RECORDS SUPPLIED:
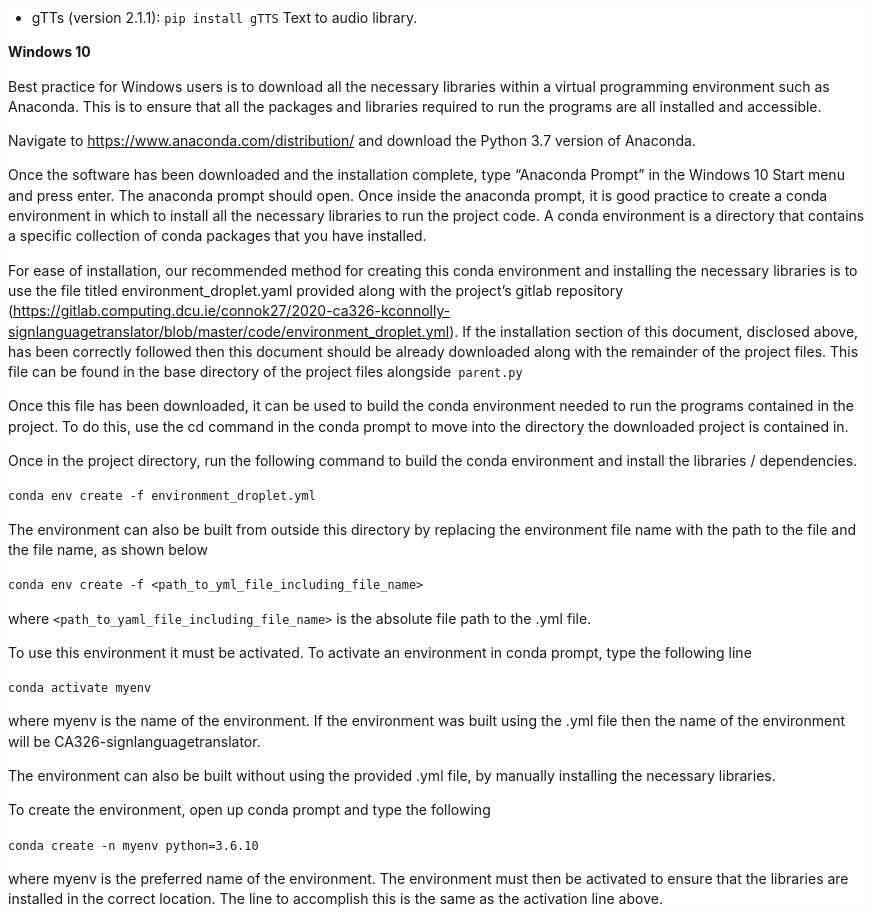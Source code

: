 * gTTs (version 2.1.1):
`pip install gTTS`
Text to audio library.

**Windows 10**

Best practice for Windows users is to download all the necessary libraries within a virtual programming environment such as Anaconda. This is to ensure that all the packages and libraries required to run the programs are all installed and accessible.

Navigate to https://www.anaconda.com/distribution/ and download the Python 3.7 version of Anaconda.

Once the software has been downloaded and the installation complete, type “Anaconda Prompt” in the Windows 10 Start menu and press enter. The anaconda prompt should open. Once inside the anaconda prompt, it is good practice to create a conda environment in which to install all the necessary libraries to run the project code. A conda environment is a directory that contains a specific collection of conda packages that you have installed.

For ease of installation, our recommended method for creating this conda environment and installing the necessary libraries is to use the file titled environment_droplet.yaml provided along with the project’s gitlab repository (https://gitlab.computing.dcu.ie/connok27/2020-ca326-kconnolly-signlanguagetranslator/blob/master/code/environment_droplet.yml). If the installation section of this document, disclosed above, has been correctly followed then this document should be already downloaded along with the remainder of the project files. This file can be found in the base directory of the project files alongside` parent.py`

Once this file has been downloaded, it can be used to build the conda environment needed to run the programs contained in the project. To do this, use the cd command in the conda prompt to move into the directory the downloaded project is contained in.

Once in the project directory, run the following command to build the conda environment and install the libraries / dependencies.

`conda env create -f environment_droplet.yml`

The environment can also be built from outside this directory by replacing the environment file name with the path to the file and the file name, as shown below

`conda env create -f <path_to_yml_file_including_file_name>`

where `<path_to_yaml_file_including_file_name>` is the absolute file path to the .yml file.

To use this environment it must be activated. To activate an environment in conda prompt, type the following line

`conda activate myenv`

where myenv is the name of the environment. If the environment was built using the .yml file then the name of the environment will be CA326-signlanguagetranslator.

The environment can also be built without using the provided .yml file, by manually installing the necessary libraries.

To create the environment, open up conda prompt and type the following

`conda create -n myenv python=3.6.10`
 
where myenv is the preferred name of the environment. The environment must then be activated to ensure that the libraries are installed in the correct location. The line to accomplish this is the same as the activation line above.
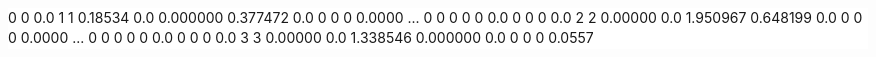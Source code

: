   <td>0</td>
  <td>0</td>
  <td>0.0</td>
</tr>
<tr>
  <th>1</th>
  <td>1</td>
  <td>0.18534</td>
  <td>0.0</td>
  <td>0.000000</td>
  <td>0.377472</td>
  <td>0.0</td>
  <td>0</td>
  <td>0</td>
  <td>0</td>
  <td>0.0000</td>
  <td>...</td>
  <td>0</td>
  <td>0</td>
  <td>0</td>
  <td>0</td>
  <td>0</td>
  <td>0.0</td>
  <td>0</td>
  <td>0</td>
  <td>0</td>
  <td>0.0</td>
</tr>
<tr>
  <th>2</th>
  <td>2</td>
  <td>0.00000</td>
  <td>0.0</td>
  <td>1.950967</td>
  <td>0.648199</td>
  <td>0.0</td>
  <td>0</td>
  <td>0</td>
  <td>0</td>
  <td>0.0000</td>
  <td>...</td>
  <td>0</td>
  <td>0</td>
  <td>0</td>
  <td>0</td>
  <td>0</td>
  <td>0.0</td>
  <td>0</td>
  <td>0</td>
  <td>0</td>
  <td>0.0</td>
</tr>
<tr>
  <th>3</th>
  <td>3</td>
  <td>0.00000</td>
  <td>0.0</td>
  <td>1.338546</td>
  <td>0.000000</td>
  <td>0.0</td>
  <td>0</td>
  <td>0</td>
  <td>0</td>
  <td>0.0557</td>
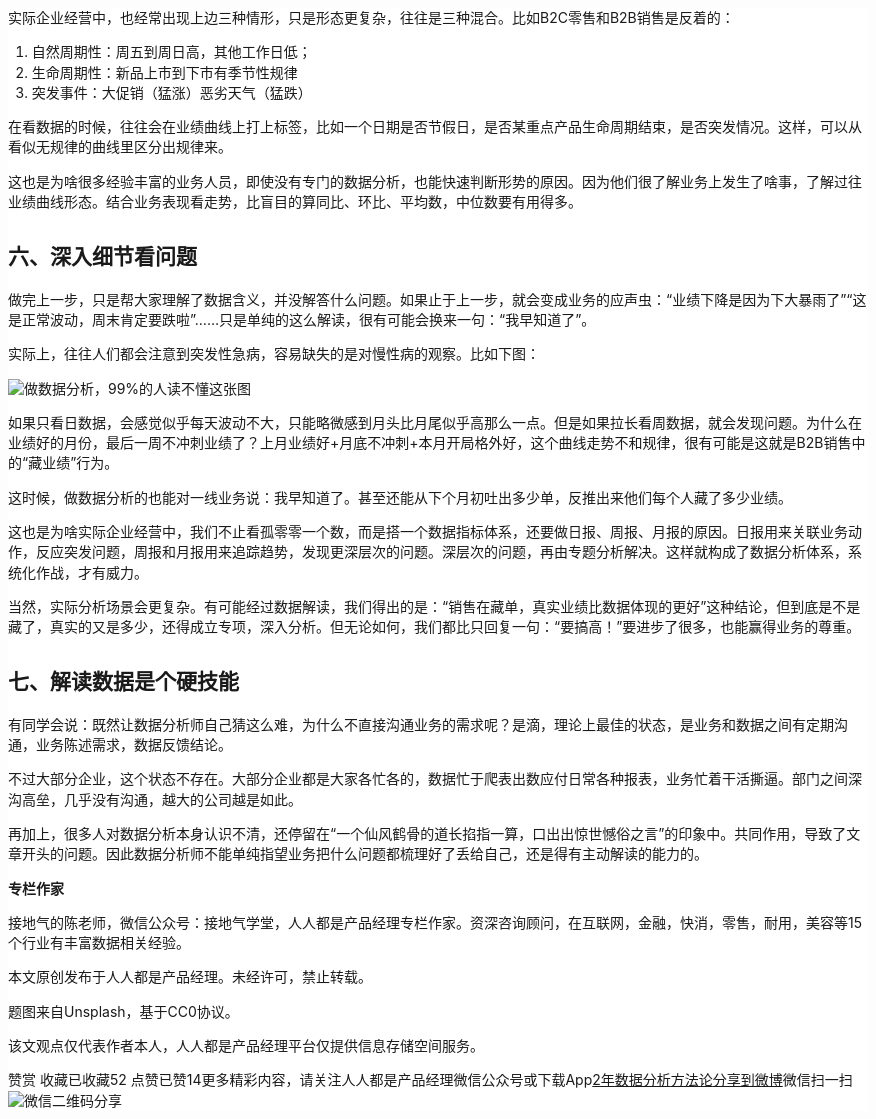 实际企业经营中，也经常出现上边三种情形，只是形态更复杂，往往是三种混合。比如B2C零售和B2B销售是反着的：

1.  自然周期性：周五到周日高，其他工作日低；
2.  生命周期性：新品上市到下市有季节性规律
3.  突发事件：大促销（猛涨）恶劣天气（猛跌）

在看数据的时候，往往会在业绩曲线上打上标签，比如一个日期是否节假日，是否某重点产品生命周期结束，是否突发情况。这样，可以从看似无规律的曲线里区分出规律来。

这也是为啥很多经验丰富的业务人员，即使没有专门的数据分析，也能快速判断形势的原因。因为他们很了解业务上发生了啥事，了解过往业绩曲线形态。结合业务表现看走势，比盲目的算同比、环比、平均数，中位数要有用得多。

## 六、深入细节看问题

做完上一步，只是帮大家理解了数据含义，并没解答什么问题。如果止于上一步，就会变成业务的应声虫：“业绩下降是因为下大暴雨了”“这是正常波动，周末肯定要跌啦”……只是单纯的这么解读，很有可能会换来一句：“我早知道了”。

实际上，往往人们都会注意到突发性急病，容易缺失的是对慢性病的观察。比如下图：

![做数据分析，99%的人读不懂这张图](https://image.woshipm.com/wp-files/2023/01/Z34WVEFK3E7lXPaRuzTy.png)

如果只看日数据，会感觉似乎每天波动不大，只能略微感到月头比月尾似乎高那么一点。但是如果拉长看周数据，就会发现问题。为什么在业绩好的月份，最后一周不冲刺业绩了？上月业绩好+月底不冲刺+本月开局格外好，这个曲线走势不和规律，很有可能是这就是B2B销售中的“藏业绩”行为。

这时候，做数据分析的也能对一线业务说：我早知道了。甚至还能从下个月初吐出多少单，反推出来他们每个人藏了多少业绩。

这也是为啥实际企业经营中，我们不止看孤零零一个数，而是搭一个数据指标体系，还要做日报、周报、月报的原因。日报用来关联业务动作，反应突发问题，周报和月报用来追踪趋势，发现更深层次的问题。深层次的问题，再由专题分析解决。这样就构成了数据分析体系，系统化作战，才有威力。

当然，实际分析场景会更复杂。有可能经过数据解读，我们得出的是：“销售在藏单，真实业绩比数据体现的更好”这种结论，但到底是不是藏了，真实的又是多少，还得成立专项，深入分析。但无论如何，我们都比只回复一句：“要搞高！”要进步了很多，也能赢得业务的尊重。

## 七、解读数据是个硬技能

有同学会说：既然让数据分析师自己猜这么难，为什么不直接沟通业务的需求呢？是滴，理论上最佳的状态，是业务和数据之间有定期沟通，业务陈述需求，数据反馈结论。

不过大部分企业，这个状态不存在。大部分企业都是大家各忙各的，数据忙于爬表出数应付日常各种报表，业务忙着干活撕逼。部门之间深沟高垒，几乎没有沟通，越大的公司越是如此。

再加上，很多人对数据分析本身认识不清，还停留在“一个仙风鹤骨的道长掐指一算，口出出惊世憾俗之言”的印象中。共同作用，导致了文章开头的问题。因此数据分析师不能单纯指望业务把什么问题都梳理好了丢给自己，还是得有主动解读的能力的。

**专栏作家**

接地气的陈老师，微信公众号：接地气学堂，人人都是产品经理专栏作家。资深咨询顾问，在互联网，金融，快消，零售，耐用，美容等15个行业有丰富数据相关经验。

本文原创发布于人人都是产品经理。未经许可，禁止转载。

题图来自Unsplash，基于CC0协议。

该文观点仅代表作者本人，人人都是产品经理平台仅提供信息存储空间服务。

赞赏 收藏已收藏52 点赞已赞14更多精彩内容，请关注人人都是产品经理微信公众号或下载App[2年](https://www.woshipm.com/tag/2%e5%b9%b4)[数据分析](https://www.woshipm.com/tag/%e6%95%b0%e6%8d%ae%e5%88%86%e6%9e%90)[方法论](https://www.woshipm.com/tag/%e6%96%b9%e6%b3%95%e8%ae%ba)[分享到微博](https://service.weibo.com/share/share.php?appkey=2775287854&title=做数据分析，99%的人读不懂这张图&url=https://www.woshipm.com/data-analysis/5733928.html&pic=https://image.woshipm.com/wp-files/2023/01/W1n3NMhzgeykzZrPqfVU.png)微信扫一扫![微信二维码](https://api.pwmqr.com/qrcode/create/?url=https://www.woshipm.com/data-analysis/5733928.html)分享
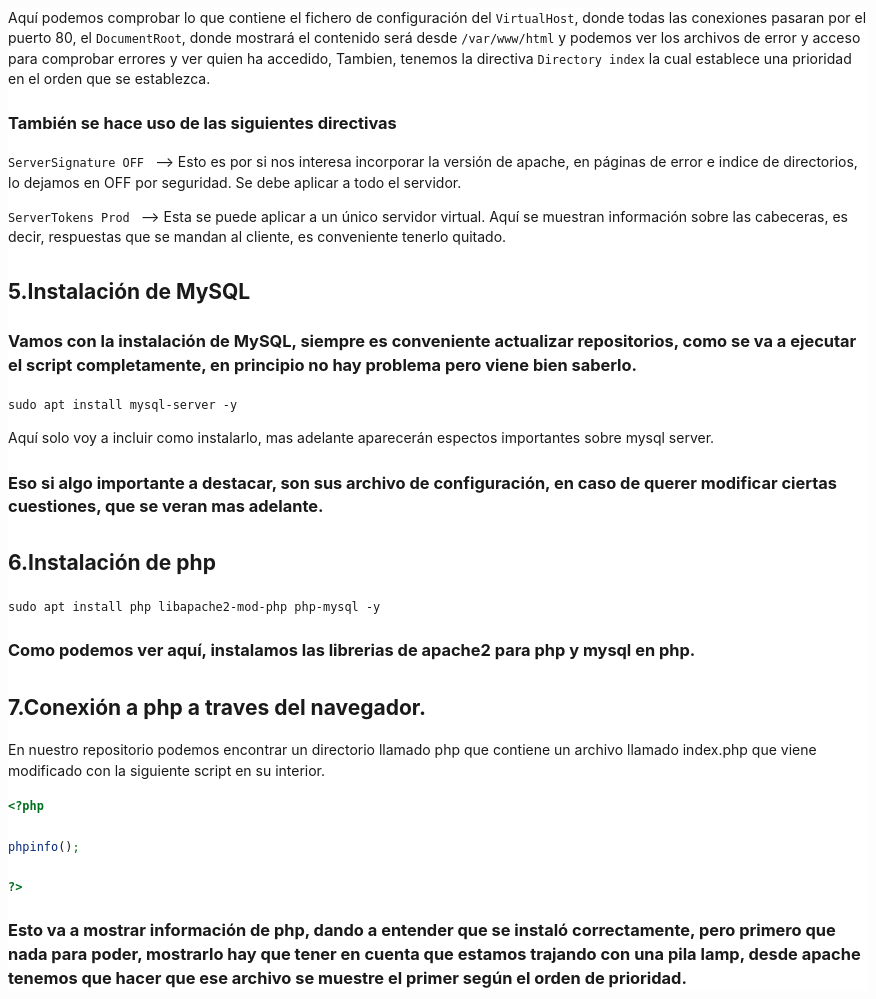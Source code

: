 Aquí podemos comprobar lo que contiene el fichero de configuración del ``VirtualHost``, donde todas las conexiones pasaran por el puerto 80, el ``DocumentRoot``, donde mostrará el contenido será desde ``/var/www/html`` y podemos ver los archivos de error y acceso para comprobar errores y ver quien ha accedido, Tambien, tenemos la directiva ``Directory index`` la cual establece una prioridad en el orden que se establezca.

### También se hace uso de las siguientes directivas 
``ServerSignature OFF `` --> Esto es por si nos interesa incorporar la versión de apache, en páginas de error e indice de directorios, lo dejamos en OFF por seguridad. Se debe aplicar a todo el servidor.

``ServerTokens Prod `` --> Esta se puede aplicar a un único servidor virtual. Aquí se muestran información sobre las cabeceras, es decir, respuestas que se mandan al cliente, es conveniente tenerlo quitado.

## 5.Instalación de MySQL
### Vamos con la instalación de MySQL, siempre es conveniente actualizar repositorios, como se va a ejecutar el script completamente, en principio no hay problema pero viene bien saberlo.

```
sudo apt install mysql-server -y
```

Aquí solo voy a incluir como instalarlo, mas adelante aparecerán espectos importantes sobre mysql server.

### Eso si algo importante a destacar, son sus archivo de configuración, en caso de querer modificar ciertas cuestiones, que se veran mas adelante.

## 6.Instalación de php
```
sudo apt install php libapache2-mod-php php-mysql -y
```

### Como podemos ver aquí, instalamos las librerias de apache2 para php y mysql en php.

## 7.Conexión a php a traves del navegador.
En nuestro repositorio podemos encontrar un directorio llamado php que contiene un archivo llamado index.php
que viene modificado con la siguiente script en su interior.

```php
<?php

phpinfo();

?>
```
### Esto va a mostrar información de php, dando a entender que se instaló correctamente, pero primero que nada para poder, mostrarlo hay que tener en cuenta que estamos trajando con una pila lamp, desde apache tenemos que hacer que ese archivo se muestre el primer según el orden de prioridad.
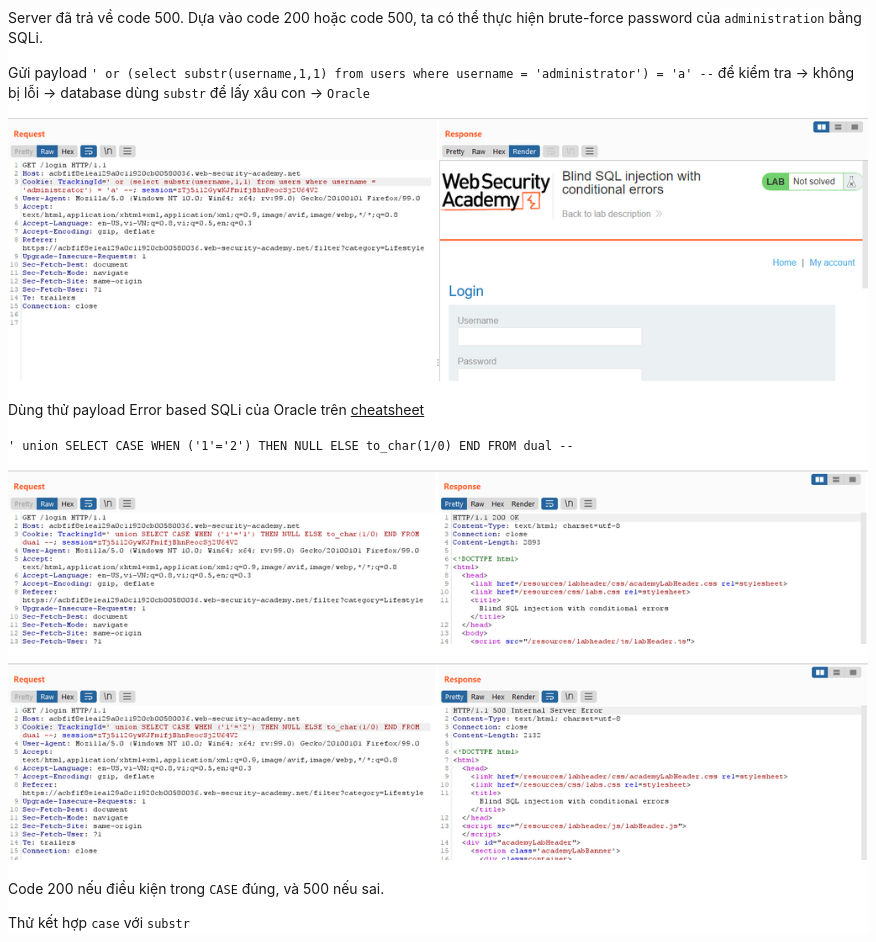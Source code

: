 Server đã trả về code 500. Dựa vào code 200 hoặc code 500, ta có thể thực hiện brute-force password của `administration` bằng SQLi.

Gửi payload `' or (select substr(username,1,1) from users where username = 'administrator') = 'a' --` để kiểm tra → không bị lỗi → database dùng `substr` để lấy xâu con → `Oracle`

![Untitled](writeup-media/Untitled%2046.png)

Dùng thử payload Error based SQLi của Oracle trên [cheatsheet](https://portswigger.net/web-security/sql-injection/cheat-sheet)

`' union SELECT CASE WHEN ('1'='2') THEN NULL ELSE to_char(1/0) END FROM dual --`

![Untitled](writeup-media/Untitled%2047.png)

![Untitled](writeup-media/Untitled%2048.png)

Code 200 nếu điều kiện trong `CASE` đúng, và 500 nếu sai.

Thử kết hợp `case` với `substr`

EXERCISE DESCRIPTION: In the listing above, find the line containing "这也是为啥很多经验丰富的业务" and the line containing "### También se", then print exactly those two lines and every line between them, minus the pictures.

RESPONSE TO THIS TASK:
这也是为啥很多经验丰富的业务人员，即使没有专门的数据分析，也能快速判断形势的原因。因为他们很了解业务上发生了啥事，了解过往业绩曲线形态。结合业务表现看走势，比盲目的算同比、环比、平均数，中位数要有用得多。

## 六、深入细节看问题

做完上一步，只是帮大家理解了数据含义，并没解答什么问题。如果止于上一步，就会变成业务的应声虫：“业绩下降是因为下大暴雨了”“这是正常波动，周末肯定要跌啦”……只是单纯的这么解读，很有可能会换来一句：“我早知道了”。

实际上，往往人们都会注意到突发性急病，容易缺失的是对慢性病的观察。比如下图：

![做数据分析，99%的人读不懂这张图](https://image.woshipm.com/wp-files/2023/01/Z34WVEFK3E7lXPaRuzTy.png)

如果只看日数据，会感觉似乎每天波动不大，只能略微感到月头比月尾似乎高那么一点。但是如果拉长看周数据，就会发现问题。为什么在业绩好的月份，最后一周不冲刺业绩了？上月业绩好+月底不冲刺+本月开局格外好，这个曲线走势不和规律，很有可能是这就是B2B销售中的“藏业绩”行为。

这时候，做数据分析的也能对一线业务说：我早知道了。甚至还能从下个月初吐出多少单，反推出来他们每个人藏了多少业绩。

这也是为啥实际企业经营中，我们不止看孤零零一个数，而是搭一个数据指标体系，还要做日报、周报、月报的原因。日报用来关联业务动作，反应突发问题，周报和月报用来追踪趋势，发现更深层次的问题。深层次的问题，再由专题分析解决。这样就构成了数据分析体系，系统化作战，才有威力。

当然，实际分析场景会更复杂。有可能经过数据解读，我们得出的是：“销售在藏单，真实业绩比数据体现的更好”这种结论，但到底是不是藏了，真实的又是多少，还得成立专项，深入分析。但无论如何，我们都比只回复一句：“要搞高！”要进步了很多，也能赢得业务的尊重。

## 七、解读数据是个硬技能

有同学会说：既然让数据分析师自己猜这么难，为什么不直接沟通业务的需求呢？是滴，理论上最佳的状态，是业务和数据之间有定期沟通，业务陈述需求，数据反馈结论。

不过大部分企业，这个状态不存在。大部分企业都是大家各忙各的，数据忙于爬表出数应付日常各种报表，业务忙着干活撕逼。部门之间深沟高垒，几乎没有沟通，越大的公司越是如此。

再加上，很多人对数据分析本身认识不清，还停留在“一个仙风鹤骨的道长掐指一算，口出出惊世憾俗之言”的印象中。共同作用，导致了文章开头的问题。因此数据分析师不能单纯指望业务把什么问题都梳理好了丢给自己，还是得有主动解读的能力的。

**专栏作家**

接地气的陈老师，微信公众号：接地气学堂，人人都是产品经理专栏作家。资深咨询顾问，在互联网，金融，快消，零售，耐用，美容等15个行业有丰富数据相关经验。

本文原创发布于人人都是产品经理。未经许可，禁止转载。

题图来自Unsplash，基于CC0协议。

该文观点仅代表作者本人，人人都是产品经理平台仅提供信息存储空间服务。

赞赏 收藏已收藏52 点赞已赞14更多精彩内容，请关注人人都是产品经理微信公众号或下载App[2年](https://www.woshipm.com/tag/2%e5%b9%b4)[数据分析](https://www.woshipm.com/tag/%e6%95%b0%e6%8d%ae%e5%88%86%e6%9e%90)[方法论](https://www.woshipm.com/tag/%e6%96%b9%e6%b3%95%e8%ae%ba)[分享到微博](https://service.weibo.com/share/share.php?appkey=2775287854&title=做数据分析，99%的人读不懂这张图&url=https://www.woshipm.com/data-analysis/5733928.html&pic=https://image.woshipm.com/wp-files/2023/01/W1n3NMhzgeykzZrPqfVU.png)微信扫一扫![微信二维码](https://api.pwmqr.com/qrcode/create/?url=https://www.woshipm.com/data-analysis/5733928.html)分享
Source code

: Aquí podemos comprobar lo que contiene el fichero de configuración del ``VirtualHost``, donde todas las conexiones pasaran por el puerto 80, el ``DocumentRoot``, donde mostrará el contenido será desde ``/var/www/html`` y podemos ver los archivos de error y acceso para comprobar errores y ver quien ha accedido, Tambien, tenemos la directiva ``Directory index`` la cual establece una prioridad en el orden que se establezca.

### También se hace uso de las siguientes directivas 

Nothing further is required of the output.